> What the exercise asks
Reply with one number: the count of lines in the records below that hold "yarn".

◇ ◇ ◇

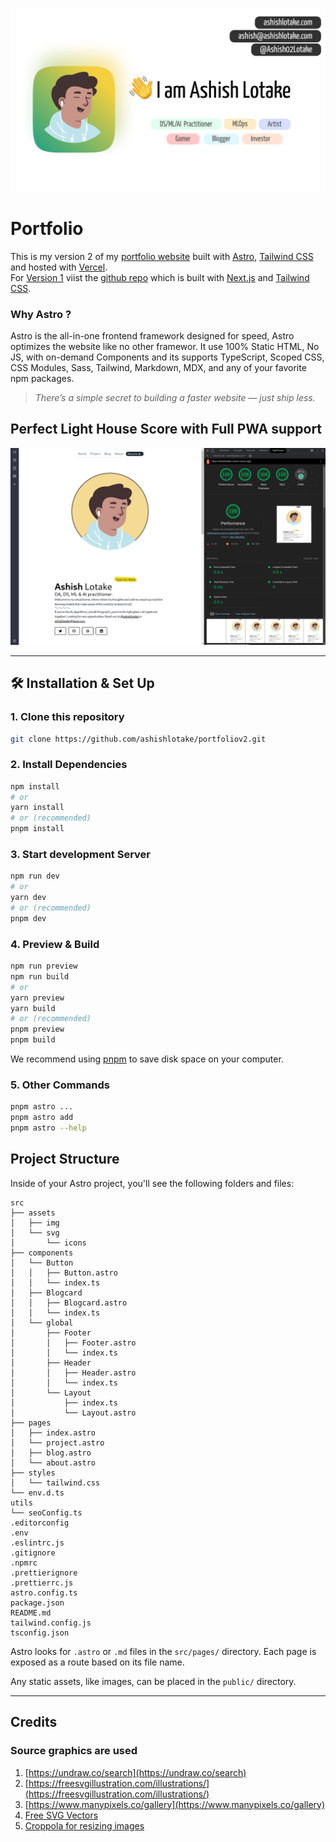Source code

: ![](/public/opengraph.png)

# Portfolio

This is my version 2 of my <a href="https://ashishlotake.com/" target="_blank">portfolio website</a> built with <a href="https://https://astro.build/" target="_blank">Astro</a>, <a href="https://tailwindcss.com/" target="_blank">Tailwind CSS</a> and hosted with <a href="https://www.vercel.com/" target="_blank">Vercel</a>.<br>
For [Version 1](https://github.com/ashishlotake/ashishlotake.com) viist the [github repo](https://github.com/ashishlotake/ashishlotake.com) which is </a> built with <a href="https://nextjs.org/" target="_blank">Next.js</a> and <a href="https://tailwindcss.com/" target="_blank">Tailwind CSS</a>.

### Why Astro ?

Astro is the all-in-one frontend framework designed for speed, Astro optimizes the website like no other framewor. It use 100% Static HTML, No JS, with on-demand Components and its supports TypeScript, Scoped CSS, CSS Modules, Sass, Tailwind, Markdown, MDX, and any of your favorite npm packages.

> _There’s a simple secret to building a faster website — just ship less._

## Perfect Light House Score with Full PWA support

![](/src/assets/img/LightHouseScore.png)

---

## 🛠 Installation & Set Up

### 1. Clone this repository

```bash
git clone https://github.com/ashishlotake/portfoliov2.git
```

### 2. Install Dependencies

```bash
npm install
# or
yarn install
# or (recommended)
pnpm install
```

### 3. Start development Server

```bash
npm run dev
# or
yarn dev
# or (recommended)
pnpm dev
```

### 4. Preview & Build

```bash
npm run preview
npm run build
# or
yarn preview
yarn build
# or (recommended)
pnpm preview
pnpm build
```

We recommend using [pnpm](https://pnpm.io/) to save disk space on your computer.

### 5. Other Commands

```bash
pnpm astro ...
pnpm astro add
pnpm astro --help
```

## Project Structure

Inside of your Astro project, you'll see the following folders and files:

```
src
├── assets
│   ├── img
│   └── svg
│       └── icons
├── components
│   └── Button
│   │   ├── Button.astro
│   │   └── index.ts
│   ├── Blogcard
│   │   ├── Blogcard.astro
│   │   └── index.ts
│   └── global
│       ├── Footer
│       │   ├── Footer.astro
│       │   └── index.ts
│       ├── Header
│       │   ├── Header.astro
│       │   └── index.ts
│       └── Layout
│           ├── index.ts
│           └── Layout.astro
├── pages
│   ├── index.astro
│   └── project.astro
│   ├── blog.astro
│   └── about.astro
├── styles
│   └── tailwind.css
└── env.d.ts
utils
└── seoConfig.ts
.editorconfig
.env
.eslintrc.js
.gitignore
.npmrc
.prettierignore
.prettierrc.js
astro.config.ts
package.json
README.md
tailwind.config.js
tsconfig.json
```

Astro looks for `.astro` or `.md` files in the `src/pages/` directory. Each page is exposed as a route based on its file name.

Any static assets, like images, can be placed in the `public/` directory.

---

## Credits

### Source graphics are used

1. [https://undraw.co/search](https://undraw.co/search)
2. [https://freesvgillustration.com/illustrations/](https://freesvgillustration.com/illustrations/)
3. [https://www.manypixels.co/gallery](https://www.manypixels.co/gallery)
4. [Free SVG Vectors](https://bloggingwizard.com/free-vector-illustrations/)
5. [Croppola for resizing images](https://croppola.com/)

◇ ◇ ◇

> Written response
4